> [TASK]: Lines holding the string "concept" in the listing below are to be copied.

------

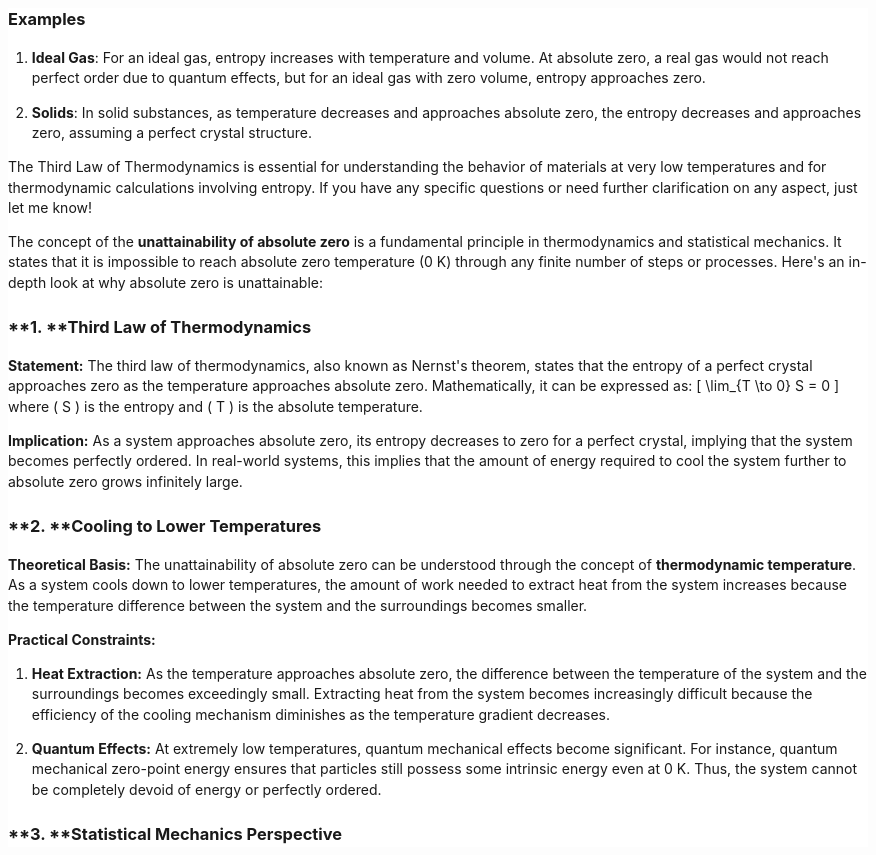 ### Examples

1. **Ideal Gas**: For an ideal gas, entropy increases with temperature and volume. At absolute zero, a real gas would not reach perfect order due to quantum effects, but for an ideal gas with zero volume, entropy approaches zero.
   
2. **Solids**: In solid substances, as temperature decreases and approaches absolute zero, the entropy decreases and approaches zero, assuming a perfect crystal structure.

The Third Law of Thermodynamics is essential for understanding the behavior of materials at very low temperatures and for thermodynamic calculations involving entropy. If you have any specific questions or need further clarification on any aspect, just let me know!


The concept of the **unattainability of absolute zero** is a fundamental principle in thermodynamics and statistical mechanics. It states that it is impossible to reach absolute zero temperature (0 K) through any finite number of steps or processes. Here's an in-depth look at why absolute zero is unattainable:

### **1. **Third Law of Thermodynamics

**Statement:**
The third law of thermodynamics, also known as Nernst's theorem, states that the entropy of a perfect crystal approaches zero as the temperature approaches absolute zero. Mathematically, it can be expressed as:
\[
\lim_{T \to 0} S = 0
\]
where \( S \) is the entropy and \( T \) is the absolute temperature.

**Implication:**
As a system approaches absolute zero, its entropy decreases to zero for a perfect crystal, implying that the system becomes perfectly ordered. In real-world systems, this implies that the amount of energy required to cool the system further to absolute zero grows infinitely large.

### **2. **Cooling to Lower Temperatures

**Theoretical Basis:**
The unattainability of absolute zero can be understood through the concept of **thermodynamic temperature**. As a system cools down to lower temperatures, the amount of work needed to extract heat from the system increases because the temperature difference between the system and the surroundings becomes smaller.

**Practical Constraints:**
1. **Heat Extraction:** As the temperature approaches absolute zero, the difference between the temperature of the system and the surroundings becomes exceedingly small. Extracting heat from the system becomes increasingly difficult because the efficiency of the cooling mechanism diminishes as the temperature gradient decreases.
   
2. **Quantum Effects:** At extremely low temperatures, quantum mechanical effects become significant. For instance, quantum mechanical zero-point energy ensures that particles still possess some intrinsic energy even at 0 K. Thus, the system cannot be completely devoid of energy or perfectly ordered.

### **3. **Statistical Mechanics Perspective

------

> [EXPECTED OUTPUT]:
The concept of the **unattainability of absolute zero** is a fundamental principle in thermodynamics and statistical mechanics. It states that it is impossible to reach absolute zero temperature (0 K) through any finite number of steps or processes. Here's an in-depth look at why absolute zero is unattainable:
The unattainability of absolute zero can be understood through the concept of **thermodynamic temperature**. As a system cools down to lower temperatures, the amount of work needed to extract heat from the system increases because the temperature difference between the system and the surroundings becomes smaller.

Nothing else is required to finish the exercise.